**TASK REQUIREMENTS**
Set down the records exactly as they stand, except for any pictures, which you should omit.

**SOURCE RECORDS**

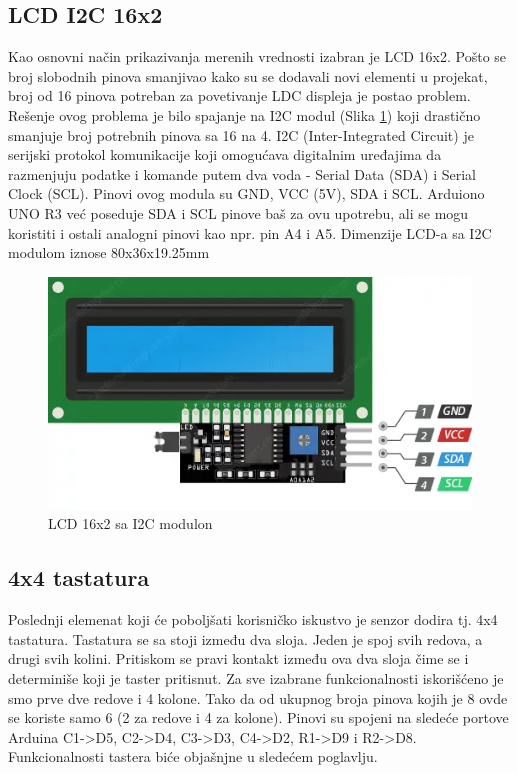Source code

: \documentclass[a4paper, 12pt]{article}
\begin{document}
\vspace{10pt}

\pagebreak

	\subsection{LCD I2C 16x2}
	
	Kao osnovni način prikazivanja merenih vrednosti izabran je LCD 16x2. Pošto se broj slobodnih pinova smanjivao kako su se dodavali novi elementi u projekat, broj od 16 pinova potreban za povetivanje LDC displeja je postao problem. Rešenje ovog problema je bilo spajanje na I2C modul (Slika \ref{fig:I2CLCD}) koji drastično smanjuje broj potrebnih pinova sa 16 na 4. I2C (Inter-Integrated Circuit) je serijski protokol komunikacije koji omogućava digitalnim uređajima da razmenjuju podatke i komande putem dva voda - Serial Data (SDA) i Serial Clock (SCL). Pinovi ovog modula su GND, VCC (5V), SDA i SCL. Arduiono UNO R3 već poseduje SDA i SCL pinove baš za ovu upotrebu, ali se mogu koristiti i ostali analogni pinovi kao npr. pin A4 i A5. Dimenzije LCD-a sa I2C modulom iznose 80x36x19.25mm
	
	\begin{figure}[H]
\centering
\includegraphics[scale=0.6]{images/I2CLCD}
\caption{LCD 16x2 sa I2C modulon} \label{fig:I2CLCD}
\end{figure}
	


	\subsection{4x4 tastatura}
	
	Poslednji elemenat koji će poboljšati korisničko iskustvo je senzor dodira tj. 4x4 tastatura. Tastatura se sa stoji između dva sloja. Jeden je spoj svih redova, a drugi svih kolini. Pritiskom se pravi kontakt između ova dva sloja čime se i determiniše koji je taster pritisnut. Za sve izabrane funkcionalnosti iskorišćeno je smo prve dve redove i 4 kolone. Tako da od ukupnog broja pinova kojih je 8 ovde se koriste samo 6 (2 za redove i 4 za kolone). Pinovi su spojeni na sledeće portove Arduina C1->D5, C2->D4, C3->D3, C4->D2, R1->D9 i R2->D8. Funkcionalnosti tastera biće objašnjne u sledećem poglavlju.
	
\end{document}
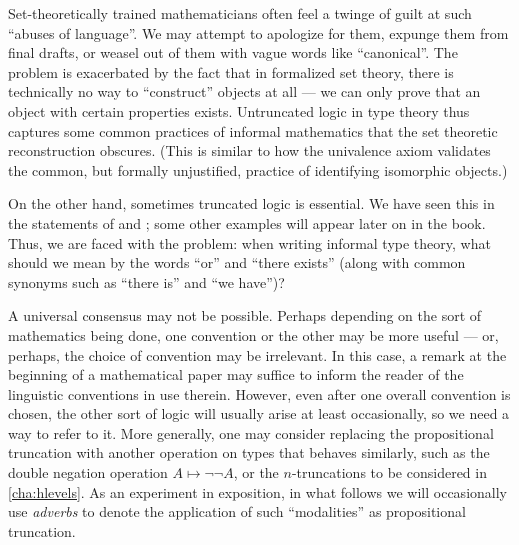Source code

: Set-theoretically trained mathematicians often feel a twinge of guilt at such ``abuses of language''.
We may attempt to apologize for them, expunge them from final drafts, or weasel out of them with vague words like ``canonical''.
The problem is exacerbated by the fact that in formalized set theory, there is technically no way to ``construct'' objects at all --- we can only prove that an object with certain properties exists.
Untruncated logic in type theory thus captures some common practices of informal mathematics that the set theoretic reconstruction obscures.
(This is similar to how the univalence axiom validates the common, but formally unjustified, practice of identifying isomorphic objects.)

On the other hand, sometimes truncated logic is essential.
We have seen this in the statements of \LEM{} and \choice{}; some other examples will appear later on in the book.
Thus, we are faced with the problem: when writing informal type theory, what should we mean by the words ``or'' and ``there exists'' (along with common synonyms such as ``there is'' and ``we have'')?

A universal consensus may not be possible.
Perhaps depending on the sort of mathematics being done, one convention or the other may be more useful --- or, perhaps, the choice of convention may be irrelevant.
In this case, a remark at the beginning of a mathematical paper may suffice to inform the reader of the linguistic conventions in use therein.
However, even after one overall convention is chosen, the other sort of logic will usually arise at least occasionally, so we need a way to refer to it.
More generally, one may consider replacing the propositional truncation with another operation on types that behaves similarly, such as the double negation operation $A\mapsto \neg\neg A$, or the $n$-truncations to be considered in \cref{cha:hlevels}.
As an experiment in exposition,  in what follows we will occasionally use \emph{adverbs} to denote the application of such ``modalities'' as propositional truncation.

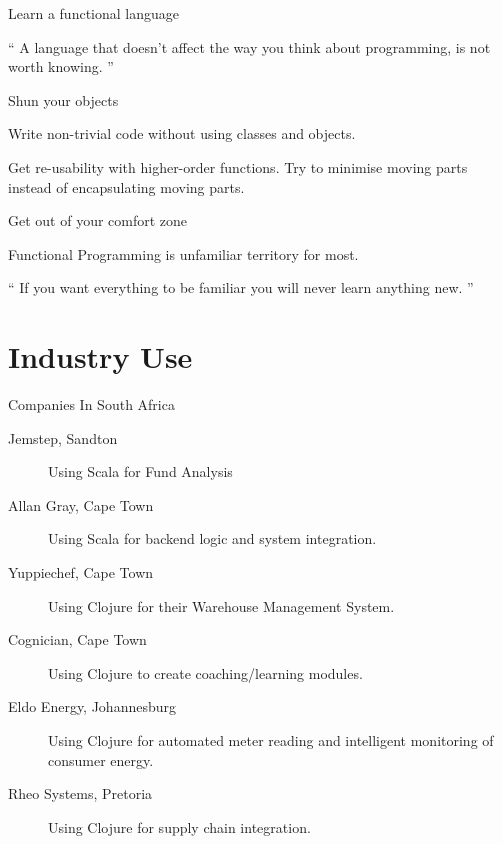 \documentclass[mathserif]{beamer}
\begin{document}
\begin{frame}{Learn a functional language}

\begin{exampleblock}{}
  {\Large ``
    A language that doesn't affect the way you think about programming, is not worth knowing.
  ''}
  \vskip5mm
  \hspace*{}
\end{exampleblock}

\end{frame}

\begin{frame}{Shun your objects}

  {\Huge Write non-trivial code without using classes and objects.}
  \vskip5mm
  
  {\Large Get \alert{re-usability} with higher-order functions.}
  \vskip2mm
  {\Large Try to \alert{minimise moving parts} instead of encapsulating moving parts.}
  {\small\cite{mfeathers}}

\end{frame}

\begin{frame}{Get out of your comfort zone}

  {\Large Functional Programming is unfamiliar territory for most.}

\begin{exampleblock}{}
  {\Large ``
    If you want everything to be familiar you will never learn anything new.
  ''}
  \vskip5mm
  \hspace*{}
\end{exampleblock}

\end{frame}

\section{Industry Use}

\begin{frame}{Companies In South Africa}

  \begin{description}
  \item[Jemstep, Sandton] Using Scala for Fund Analysis
  \item[Allan Gray, Cape Town] Using Scala for backend logic and system integration.
  \item[Yuppiechef, Cape Town] Using Clojure for their Warehouse
    Management System.
  \item[Cognician, Cape Town] Using Clojure to create coaching/learning modules.
  \item[Eldo Energy, Johannesburg] Using Clojure for automated meter
    reading and intelligent monitoring of consumer energy.
  \item[Rheo Systems, Pretoria] Using Clojure for supply chain integration.
  \end{description}

\end{frame}
\end{document}
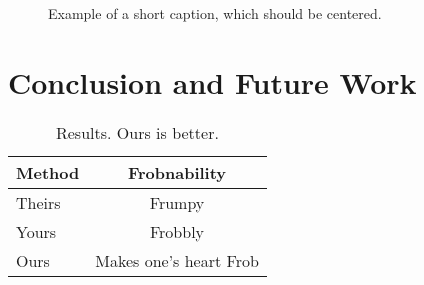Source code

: \documentclass[10pt,twocolumn,letterpaper]{article}
\begin{document}
\begin{figure*}
\begin{center}
\fbox{\rule{0pt}{2in} \rule{.9\linewidth}{0pt}}
\end{center}
   \caption{Example of a short caption, which should be centered.}
\label{fig:short}
\end{figure*}

\section{Conclusion and Future Work}








\begin{table}
\begin{center}
\begin{tabular}{|l|c|}
\hline
Method & Frobnability \\
\hline\hline
Theirs & Frumpy \\
Yours & Frobbly \\
Ours & Makes one's heart Frob\\
\hline
\end{tabular}
\end{center}
\caption{Results. Ours is better.}
\end{table}






{
\small


}
\end{document}
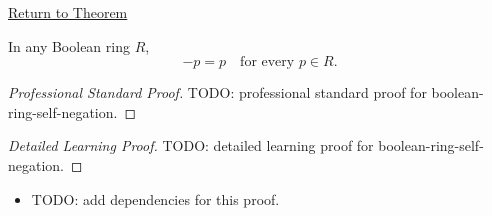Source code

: \newpage
{}
\label{prf:boolean-ring-self-negation}

\begin{remark*}[Return]
\hyperref[prop:boolean-ring-self-negation]{Return to Theorem}
\end{remark*}

\begin{proposition*}
In any Boolean ring $R$,
\[
  -p=p \quad \text{for every } p\in R.
\]
\end{proposition*}

\begin{proof}[Professional Standard Proof]
\LRAProofBodyStart
TODO: professional standard proof for boolean-ring-self-negation.
\end{proof}

\begin{proof}[Detailed Learning Proof]
\LRAProofBodyStart
TODO: detailed learning proof for boolean-ring-self-negation.
\end{proof}

\begin{remark*}
\end{remark*}

\begin{dependencies}
\begin{itemize}
  \item TODO: add dependencies for this proof.
\end{itemize}
\end{dependencies}

\clearpage
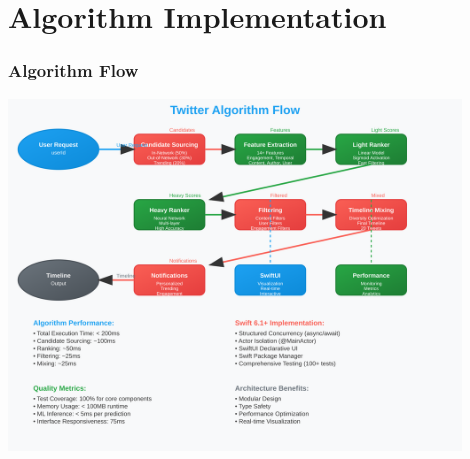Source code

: \documentclass[aspectratio=169]{beamer}
\begin{document}
\section{Algorithm Implementation}

\begin{frame}
    \frametitle{Algorithm Flow}
    \begin{center}
        \includegraphics[width=0.9\textwidth]{images/algorithm-flow.svg}
    \end{center}
\end{frame}
\end{document}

**SOLVED PROBLEM**
Source code

: \documentclass[a4paper, 12pt]{article}
\begin{document}
\vspace{10pt}

\pagebreak

	\subsection{LCD I2C 16x2}
	
	Kao osnovni način prikazivanja merenih vrednosti izabran je LCD 16x2. Pošto se broj slobodnih pinova smanjivao kako su se dodavali novi elementi u projekat, broj od 16 pinova potreban za povetivanje LDC displeja je postao problem. Rešenje ovog problema je bilo spajanje na I2C modul (Slika \ref{fig:I2CLCD}) koji drastično smanjuje broj potrebnih pinova sa 16 na 4. I2C (Inter-Integrated Circuit) je serijski protokol komunikacije koji omogućava digitalnim uređajima da razmenjuju podatke i komande putem dva voda - Serial Data (SDA) i Serial Clock (SCL). Pinovi ovog modula su GND, VCC (5V), SDA i SCL. Arduiono UNO R3 već poseduje SDA i SCL pinove baš za ovu upotrebu, ali se mogu koristiti i ostali analogni pinovi kao npr. pin A4 i A5. Dimenzije LCD-a sa I2C modulom iznose 80x36x19.25mm
	
	\begin{figure}[H]
\centering
\includegraphics[scale=0.6]{images/I2CLCD}
\caption{LCD 16x2 sa I2C modulon} \label{fig:I2CLCD}
\end{figure}
	


	\subsection{4x4 tastatura}
	
	Poslednji elemenat koji će poboljšati korisničko iskustvo je senzor dodira tj. 4x4 tastatura. Tastatura se sa stoji između dva sloja. Jeden je spoj svih redova, a drugi svih kolini. Pritiskom se pravi kontakt između ova dva sloja čime se i determiniše koji je taster pritisnut. Za sve izabrane funkcionalnosti iskorišćeno je smo prve dve redove i 4 kolone. Tako da od ukupnog broja pinova kojih je 8 ovde se koriste samo 6 (2 za redove i 4 za kolone). Pinovi su spojeni na sledeće portove Arduina C1->D5, C2->D4, C3->D3, C4->D2, R1->D9 i R2->D8. Funkcionalnosti tastera biće objašnjne u sledećem poglavlju.
	
\end{document}
Source code

: Set-theoretically trained mathematicians often feel a twinge of guilt at such ``abuses of language''.
We may attempt to apologize for them, expunge them from final drafts, or weasel out of them with vague words like ``canonical''.
The problem is exacerbated by the fact that in formalized set theory, there is technically no way to ``construct'' objects at all --- we can only prove that an object with certain properties exists.
Untruncated logic in type theory thus captures some common practices of informal mathematics that the set theoretic reconstruction obscures.
(This is similar to how the univalence axiom validates the common, but formally unjustified, practice of identifying isomorphic objects.)

On the other hand, sometimes truncated logic is essential.
We have seen this in the statements of \LEM{} and \choice{}; some other examples will appear later on in the book.
Thus, we are faced with the problem: when writing informal type theory, what should we mean by the words ``or'' and ``there exists'' (along with common synonyms such as ``there is'' and ``we have'')?

A universal consensus may not be possible.
Perhaps depending on the sort of mathematics being done, one convention or the other may be more useful --- or, perhaps, the choice of convention may be irrelevant.
In this case, a remark at the beginning of a mathematical paper may suffice to inform the reader of the linguistic conventions in use therein.
However, even after one overall convention is chosen, the other sort of logic will usually arise at least occasionally, so we need a way to refer to it.
More generally, one may consider replacing the propositional truncation with another operation on types that behaves similarly, such as the double negation operation $A\mapsto \neg\neg A$, or the $n$-truncations to be considered in \cref{cha:hlevels}.
As an experiment in exposition,  in what follows we will occasionally use \emph{adverbs} to denote the application of such ``modalities'' as propositional truncation.

 \documentclass[mathserif]{beamer}
\begin{document}
\begin{frame}{Learn a functional language}

\begin{exampleblock}{}
  {\Large ``
    A language that doesn't affect the way you think about programming, is not worth knowing.
  ''}
  \vskip5mm
  \hspace*{}
\end{exampleblock}

\end{frame}

\begin{frame}{Shun your objects}

  {\Huge Write non-trivial code without using classes and objects.}
  \vskip5mm
  
  {\Large Get \alert{re-usability} with higher-order functions.}
  \vskip2mm
  {\Large Try to \alert{minimise moving parts} instead of encapsulating moving parts.}
  {\small\cite{mfeathers}}

\end{frame}

\begin{frame}{Get out of your comfort zone}

  {\Large Functional Programming is unfamiliar territory for most.}

\begin{exampleblock}{}
  {\Large ``
    If you want everything to be familiar you will never learn anything new.
  ''}
  \vskip5mm
  \hspace*{}
\end{exampleblock}

\end{frame}

\section{Industry Use}

\begin{frame}{Companies In South Africa}

  \begin{description}
  \item[Jemstep, Sandton] Using Scala for Fund Analysis
  \item[Allan Gray, Cape Town] Using Scala for backend logic and system integration.
  \item[Yuppiechef, Cape Town] Using Clojure for their Warehouse
    Management System.
  \item[Cognician, Cape Town] Using Clojure to create coaching/learning modules.
  \item[Eldo Energy, Johannesburg] Using Clojure for automated meter
    reading and intelligent monitoring of consumer energy.
  \item[Rheo Systems, Pretoria] Using Clojure for supply chain integration.
  \end{description}

\end{frame}
\end{document}
Source code

: \documentclass[10pt,twocolumn,letterpaper]{article}
\begin{document}
\begin{figure*}
\begin{center}
\fbox{\rule{0pt}{2in} \rule{.9\linewidth}{0pt}}
\end{center}
   \caption{Example of a short caption, which should be centered.}
\label{fig:short}
\end{figure*}

\section{Conclusion and Future Work}








\begin{table}
\begin{center}
\begin{tabular}{|l|c|}
\hline
Method & Frobnability \\
\hline\hline
Theirs & Frumpy \\
Yours & Frobbly \\
Ours & Makes one's heart Frob\\
\hline
\end{tabular}
\end{center}
\caption{Results. Ours is better.}
\end{table}






{
\small


}
\end{document}
Source code

: \newpage
{}
\label{prf:boolean-ring-self-negation}

\begin{remark*}[Return]
\hyperref[prop:boolean-ring-self-negation]{Return to Theorem}
\end{remark*}

\begin{proposition*}
In any Boolean ring $R$,
\[
  -p=p \quad \text{for every } p\in R.
\]
\end{proposition*}

\begin{proof}[Professional Standard Proof]
\LRAProofBodyStart
TODO: professional standard proof for boolean-ring-self-negation.
\end{proof}

\begin{proof}[Detailed Learning Proof]
\LRAProofBodyStart
TODO: detailed learning proof for boolean-ring-self-negation.
\end{proof}

\begin{remark*}
\end{remark*}

\begin{dependencies}
\begin{itemize}
  \item TODO: add dependencies for this proof.
\end{itemize}
\end{dependencies}

\clearpage
Source code

: \documentclass[aspectratio=169]{beamer}
\begin{document}
\section{Algorithm Implementation}

\begin{frame}
    \frametitle{Algorithm Flow}
    \begin{center}
        \includegraphics[width=0.9\textwidth]{images/algorithm-flow.svg}
    \end{center}
\end{frame}
\end{document}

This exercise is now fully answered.